There are two ways to fix this. One, enacted by Los Angeles and San Diego schools, is to relax grading standards, creating a “holistic grading” system that virtually eliminates Ds and Fthis is done by  keep giving students chances to improve until they get the right grade. That has the merit of giving feedback to students, but the problem of misleading them into thinking that life works that way.

The other way, which I recommend, is a form of affirmative action that will apply while the harder work gets done: trying to create equal opportunity for everyone starting at birth. And we know that that will take years, a lot of resolve, and buckets of money. But it’s the only permanent fix.

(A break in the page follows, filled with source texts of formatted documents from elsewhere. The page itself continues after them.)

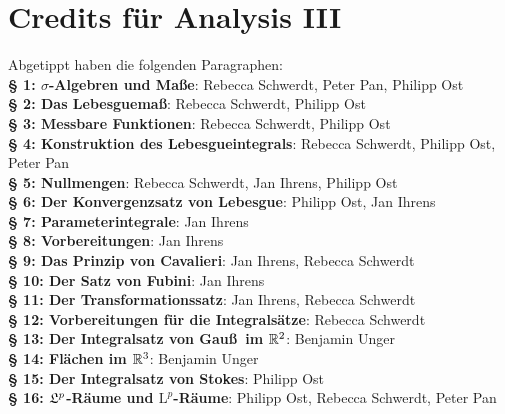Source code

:\documentclass[a4paper,twoside,DIV15,BCOR12mm,chapterprefix=true,headings=onelinechapter]{scrbook}
\begin{document}
\chapter{Credits für Analysis III} Abgetippt haben die folgenden Paragraphen:\\%
\textbf{§ 1: $\sigma$-Algebren und Maße}: Rebecca Schwerdt, Peter Pan, Philipp Ost\\
\textbf{§ 2: Das Lebesguemaß}: Rebecca Schwerdt, Philipp Ost\\
\textbf{§ 3: Messbare Funktionen}: Rebecca Schwerdt, Philipp Ost\\
\textbf{§ 4: Konstruktion des Lebesgueintegrals}: Rebecca Schwerdt, Philipp Ost, Peter Pan\\
\textbf{§ 5: Nullmengen}: Rebecca Schwerdt, Jan Ihrens, Philipp Ost\\
\textbf{§ 6: Der Konvergenzsatz von Lebesgue}: Philipp Ost, Jan Ihrens \\
\textbf{§ 7: Parameterintegrale}: Jan Ihrens \\
\textbf{§ 8: Vorbereitungen}: Jan Ihrens \\
\textbf{§ 9: Das Prinzip von Cavalieri}: Jan Ihrens, Rebecca Schwerdt\\
\textbf{§ 10: Der Satz von Fubini}: Jan Ihrens\\
\textbf{§ 11: Der Transformationssatz}: Jan Ihrens, Rebecca Schwerdt\\
\textbf{§ 12: Vorbereitungen für die Integralsätze}: Rebecca Schwerdt\\
\textbf{§ 13: Der Integralsatz von Gau\ss \ im \(\mathbb{R}^{2}\)}: Benjamin Unger\\ 
\textbf{§ 14: Flächen im \(\mathbb{R}^{3}\)}: Benjamin Unger\\
\textbf{§ 15: Der Integralsatz von Stokes}: Philipp Ost\\
\textbf{§ 16: \(\mathfrak{L}^{p}\)-Räume und \(\mathrm{L}^{p}\)-Räume}: Philipp Ost, Rebecca Schwerdt, Peter Pan \\
\end{document}
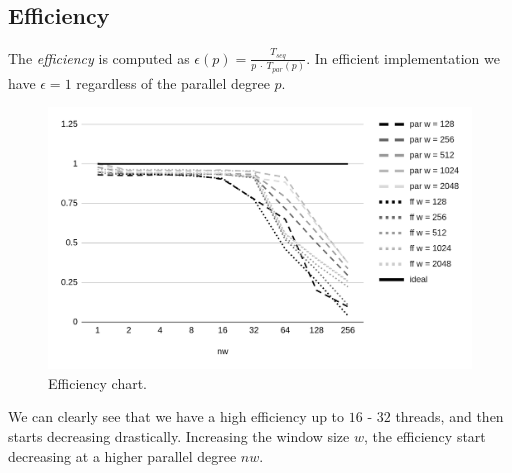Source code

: \subsection{Efficiency}
The \textit{efficiency} is computed as $\epsilon(p) = \frac{T_{seq}}{p\ \cdot\ T_{par}(p)}$. In efficient implementation we have $\epsilon = 1$ regardless of the parallel degree $p$.

\begin{figure}[H]
    \centering
    \includegraphics[width=.8\linewidth]{assets/efficiency_ideal}
    \caption{Efficiency chart.}
    \label{fig:efficiency}
\end{figure}

\noindent
We can clearly see that we have a high efficiency up to $16$ - $32$ threads, and then starts decreasing drastically. Increasing the window size $w$, the efficiency start decreasing at a higher parallel degree $nw$.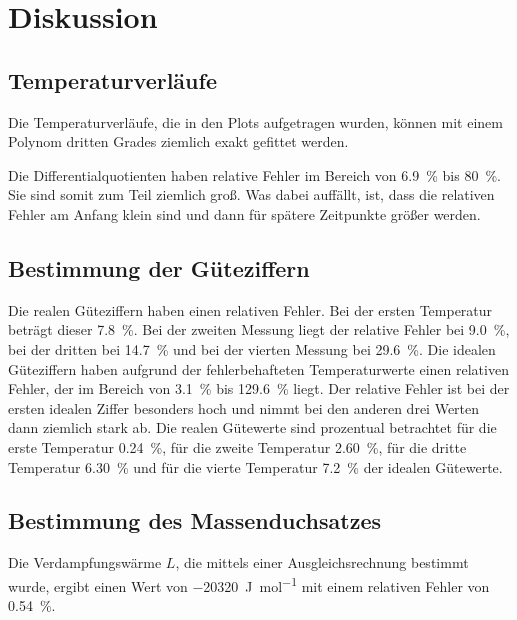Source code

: \section{Diskussion}
\label{sec:Diskussion}

\subsection{Temperaturverläufe}
Die Temperaturverläufe, die in den Plots aufgetragen wurden, können mit einem 
Polynom dritten Grades ziemlich exakt gefittet werden. 

\noindent Die Differentialquotienten haben relative Fehler im Bereich von \SI{6.9}{\percent} 
bis \SI{80}{\percent}. Sie sind somit zum Teil ziemlich groß. Was dabei auffällt, ist, dass die relativen Fehler 
am Anfang klein sind und dann für spätere Zeitpunkte größer werden.

\subsection{Bestimmung der Güteziffern}
Die realen Güteziffern haben einen relativen Fehler. Bei der ersten Temperatur beträgt 
dieser \SI{7.8}{\percent}. Bei der zweiten Messung liegt der relative Fehler bei 
\SI{9.0}{\percent}, bei der dritten bei \SI{14.7}{\percent} und bei der 
vierten Messung bei \SI{29.6}{\percent}. 
Die idealen Güteziffern haben aufgrund der fehlerbehafteten Temperaturwerte einen 
relativen Fehler, der im Bereich von \SI{3.1}{\percent} bis \SI{129.6}{\percent} 
liegt. Der relative Fehler ist bei der ersten idealen Ziffer besonders hoch und nimmt bei den anderen drei Werten dann ziemlich stark ab. %
Die realen Gütewerte sind prozentual betrachtet für die 
erste Temperatur \SI{0.24}{\percent}, für die zweite Temperatur 
\SI{2.60}{\percent}, für die dritte Temperatur \SI{6.30}{\percent} und für die 
vierte Temperatur \SI{7.2}{\percent} der idealen Gütewerte.


\subsection{Bestimmung des Massenduchsatzes}
Die Verdampfungswärme $L$, die mittels einer Ausgleichsrechnung bestimmt wurde, 
ergibt einen Wert von \SI{-20320}{\joule\per\mol} mit einem relativen Fehler von 
\SI{0.54}{\percent}. %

In the meantime, we must at least admit that equity and meritocracy are, at present, not compatible. The more meritocratic your standards, the less equity you get. Then, when we admit this to ourselves, we can set about fixing it. We can’t resolve the problem with tricks like reducing standards and “holistic” grading.

 

47 thoughts on “One of America’s best high schools swaps merit for equity

  1. Would these students be getting Ds and Fs elsewhere? Are they still getting a better education even while getting Ds and Fs? And a different, possibly more positive experience there? Is this about students or about a school’s reputation? I think I’d be more inclined to sully a school’s record if it meant giving someone half a chance at possibly a better life.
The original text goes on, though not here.